Lo scenografo Aurelio Colombo, che firma anche i costumi, prevede nel primo atto una serie di tavoli in legno, uno accostato all’altro, e boccali di birra. Sono i pochi oggetti rimasti dell’Osteria della Giarrettiera, dove Falstaff – il baritono Franco Vassallo che si destreggia abilmente nel comico, senza perdere l’afflato aristocratico – progetta di conquistare Alice Ford – Ilaria Alida Quilico, soprano irresistibile, di chiarissima emissione – e Meg Page – la chiara e dinamica voce di Shaked Bar. Ad ascoltarlo ci sono i suoi servi: Pistola – Andrea Pellegrini – e Bardolfo – Roberto Covatta – “dal naso color malvasia”. Scoperto il fatuo inganno del protagonista, le donne organizzano una burla a suo danno. Pure gli uomini decidono di prendersi gioco di lui e, com’è noto, da qui hanno inizio gli equivoci che fanno progredire la storia.
Nel secondo atto vengono portati in scena la cesta del bucato e il paravento, oggetti previsti da libretto, l’uno per nascondere Falstaff e l’altro per svelare a Ford – Andrea Borghini – sua figlia Nannetta – Veronica Marini – che si scambia tenerezze con Fenton – Vasyl Solodkyy. Nell’ultimo atto la scena si svuota ulteriormente: solo qualche lampada a terra, tre lampadari a soffitto e dei quadri appesi sulla parete di fondo rivestita con carta da parati, uno dei quali raffigurante la grande quercia, luogo di ritrovo per l’ultima spettacolare burla che tutti – uomini e donne coalizzati – pianificano per Falstaff. Ford vorrebbe approfittare della situazione per sposare di nascosto sua figlia con il Dr. Cajus – Gregory Bonfatti – che si ritrova però maritato a Bardolfo, mentre Nannetta e Fenton riescono felicemente a convolare a nozze gabbandolo.

L’amore dei due giovani, che non ha l’uguale nella commedia di Shakespeare, dà una contropartita alla figura centrale di Falstaff, costituendo l’unica, autentica speranza in un mondo fatto di beffe. La loro parte è estremamente efficace, tanto da non necessitare nemmeno di un vero e proprio duetto.
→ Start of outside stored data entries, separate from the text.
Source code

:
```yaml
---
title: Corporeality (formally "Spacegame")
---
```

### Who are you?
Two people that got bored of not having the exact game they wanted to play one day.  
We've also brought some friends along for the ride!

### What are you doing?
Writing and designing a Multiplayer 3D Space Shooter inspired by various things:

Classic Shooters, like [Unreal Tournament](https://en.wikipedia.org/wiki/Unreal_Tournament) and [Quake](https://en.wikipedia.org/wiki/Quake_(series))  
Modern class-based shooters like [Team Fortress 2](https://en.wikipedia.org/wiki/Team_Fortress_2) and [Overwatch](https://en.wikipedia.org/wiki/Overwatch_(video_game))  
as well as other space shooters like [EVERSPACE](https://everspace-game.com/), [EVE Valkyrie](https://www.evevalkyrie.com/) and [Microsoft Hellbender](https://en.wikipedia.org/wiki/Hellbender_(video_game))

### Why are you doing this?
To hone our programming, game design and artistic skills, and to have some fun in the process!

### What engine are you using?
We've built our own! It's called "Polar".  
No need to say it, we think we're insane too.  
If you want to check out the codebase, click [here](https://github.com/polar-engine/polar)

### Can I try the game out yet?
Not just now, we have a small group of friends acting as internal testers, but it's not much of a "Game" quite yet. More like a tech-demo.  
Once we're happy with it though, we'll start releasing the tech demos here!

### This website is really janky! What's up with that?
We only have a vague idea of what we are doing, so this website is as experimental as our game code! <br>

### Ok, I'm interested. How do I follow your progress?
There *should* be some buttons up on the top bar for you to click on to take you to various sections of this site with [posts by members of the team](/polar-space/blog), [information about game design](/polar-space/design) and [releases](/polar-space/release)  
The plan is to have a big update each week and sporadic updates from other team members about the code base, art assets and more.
Emblematico è invece il loro distico amoroso “Bocca baciata non perde ventura / Anzi rinnova come fa la luna”, citazione del proverbio finale di Alatiel, protagonista della settima novella della seconda giornata del Decameron di Boccaccio.

L’ultimo concertato, in questo caso cantato a pubblico in proscenio, è uno scoppio d’ilarità. Falstaff pure, dopo essere stato deriso, umiliato, giudicato, percosso, tanto da commuoverci quando si butta faccia a terra sul pavimento tenendo alti i palchi di cervo sulla testa, finisce vittorioso. Lo stesso Verdi, nella sua corrispondenza con Boito, scrisse: “un sorriso aggiunge un filo alla trama della vita”. Se nel tragico l’interesse aumenta notevolmente avvicinandosi alla conclusione, poiché si va incontro alla catastrofe, nella commedia i nodi si sciolgono e il fine è lieto, perciò tendenzialmente meno appassionante. Eppure, la mano sapiente del compositore ha costruito un’ultima scena avvincente, collocandola in un ambiente fantastico, mai toccato nel resto dell’opera, e musicando momenti comici che non fanno abbandonare il riso allo spettatore fino alla fine. Conclude la spettacolare fuga accompagnata a otto voci, il celebre Tutto nel mondo è burla.

Ph Roberto Ricci

L’idea registica di Manuel Renga colloca la vicenda non più nel XV secolo ma nell’Inghilterra elisabettiana di un passato prossimo, quella in cui ancora regna Elisabetta II Windsor. Falstaff è un personaggio fuori dal suo tempo, in “un mondo che si sgretola, con il futuro che si vuole sbarazzare del passato” – scrive lo stesso regista. Il suo tempo è ormai finito e lo vediamo relegato in quello spazio che oltrepassa il boccascena, con un tappeto polveroso sul pavimento nero e una vecchia sedia a dondolo di legno. Lo spazio degli altri, della borghesia rampante, è invece una scatola rosa, illuminata con tinte molto sature da Giorgio Morelli. Questa desolazione è evidente, data anche l’assenza del vecchio oste e del paggio, come se nessuno avesse più intenzione di servire Sir John, e soprattutto del coro nel finale.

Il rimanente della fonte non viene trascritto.